§ EXERCISE
Below are records; count the lines in them that hold "from" and give only the count.

━━━━━ EXTRACTED DATA ━━━━━

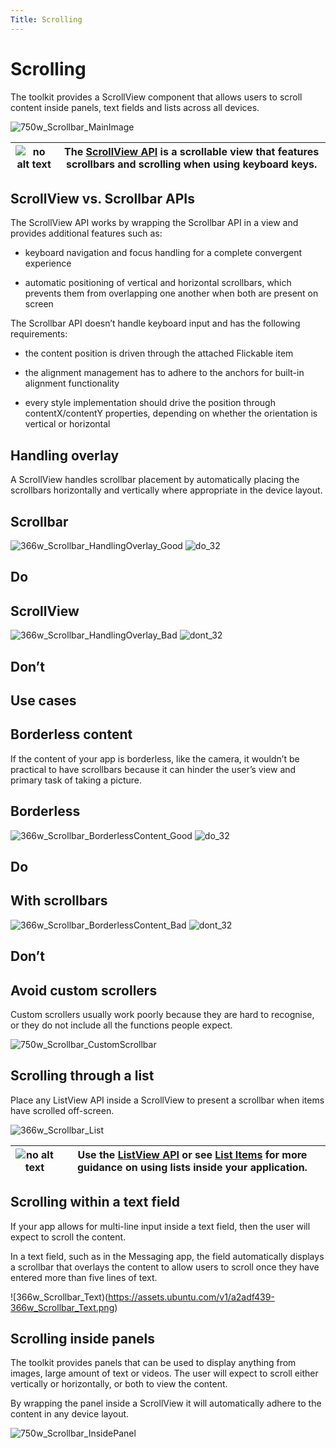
 ```yaml
---
Title: Scrolling
---
```


# Scrolling

The toolkit provides a ScrollView component that allows users to scroll content inside panels, text fields and lists across all devices.

![750w_Scrollbar_MainImage](https://assets.ubuntu.com/v1/3b6f6d0a-750w_Scrollbar_MainImage.png)

|![no alt text](https://assets.ubuntu.com/v1/608696e3-developer_links.png)|The  [ScrollView API](../../api-qml-current/Ubuntu.Components.ScrollView.md) is a scrollable view that features scrollbars and scrolling when using keyboard keys.|
|-----|-----|

## ScrollView vs. Scrollbar APIs

The ScrollView API works by wrapping the Scrollbar API in a view and provides additional features such as:

- keyboard navigation and focus handling for a complete convergent experience

- automatic positioning of vertical and horizontal scrollbars, which prevents them from overlapping one another when both are present on screen

The Scrollbar API doesn’t handle keyboard input and has the following requirements:

- the content position is driven through the attached Flickable item

- the alignment management has to adhere to the anchors for built-in alignment functionality

- every style implementation should drive the position through contentX/contentY properties, depending on whether the orientation is vertical or horizontal

## Handling overlay

A ScrollView handles scrollbar placement by automatically placing the scrollbars horizontally and vertically where appropriate in the device layout.

## Scrollbar
![366w_Scrollbar_HandlingOverlay_Good](https://assets.ubuntu.com/v1/6591cecc-366w_Scrollbar_HandlingOverlay_Good.png)
![do_32](https://assets.ubuntu.com/v1/74c13c17-do_32+%281%29.png)

## Do

## ScrollView
![366w_Scrollbar_HandlingOverlay_Bad](https://assets.ubuntu.com/v1/3a6877c8-366w_Scrollbar_HandlingOverlay_Bad.png)
![dont_32](https://assets.ubuntu.com/v1/01fb853b-dont_32.png)

## Don’t

## Use cases

## Borderless content

If the content of your app is borderless, like the camera, it wouldn’t be practical to have scrollbars because it can hinder the user’s view and primary task of taking a picture.

## Borderless
![366w_Scrollbar_BorderlessContent_Good](https://assets.ubuntu.com/v1/4fcd5fea-366w_Scrollbar_BorderlessContent_Good.png)
![do_32](https://assets.ubuntu.com/v1/74c13c17-do_32+%281%29.png)

## Do

## With scrollbars
![366w_Scrollbar_BorderlessContent_Bad](https://assets.ubuntu.com/v1/d375f85c-366w_Scrollbar_BorderlessContent_Bad.png)
![dont_32](https://assets.ubuntu.com/v1/01fb853b-dont_32.png)

## Don’t

## Avoid custom scrollers

Custom scrollers usually work poorly because they are hard to recognise, or they do not include all the functions people expect.

![750w_Scrollbar_CustomScrollbar](https://assets.ubuntu.com/v1/c7a23911-750w_Scrollbar_CustomScrollbar.png)

## Scrolling through a list

Place any ListView API inside a ScrollView to present a scrollbar when items have scrolled off-screen.

![366w_Scrollbar_List](https://assets.ubuntu.com/v1/312f5973-366w_Scrollbar_List.png)

|![no alt text](https://assets.ubuntu.com/v1/608696e3-developer_links.png)|Use the  [ListView API](../../api-qml-current/QtQuick.ListView.md) or see  [List Items](list-items.md) for more guidance on using lists inside your application.|
|-----|-----|

## Scrolling within a text field

If your app allows for multi-line input inside a text field, then the user will expect to scroll the content.

In a text field, such as in the Messaging app, the field automatically displays a scrollbar that overlays the content to allow users to scroll once they have entered more than five lines of text.

![366w_Scrollbar_Text)(https://assets.ubuntu.com/v1/a2adf439-366w_Scrollbar_Text.png)

## Scrolling inside panels

The toolkit provides panels that can be used to display anything from images, large amount of text or videos. The user will expect to scroll either vertically or horizontally, or both to view the content.

By wrapping the panel inside a ScrollView it will automatically adhere to the content in any device layout.

![750w_Scrollbar_InsidePanel](https://assets.ubuntu.com/v1/f9e5b0bb-750w_Scrollbar_InsidePanel.png)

━━━━━

§ ANSWER AREA
2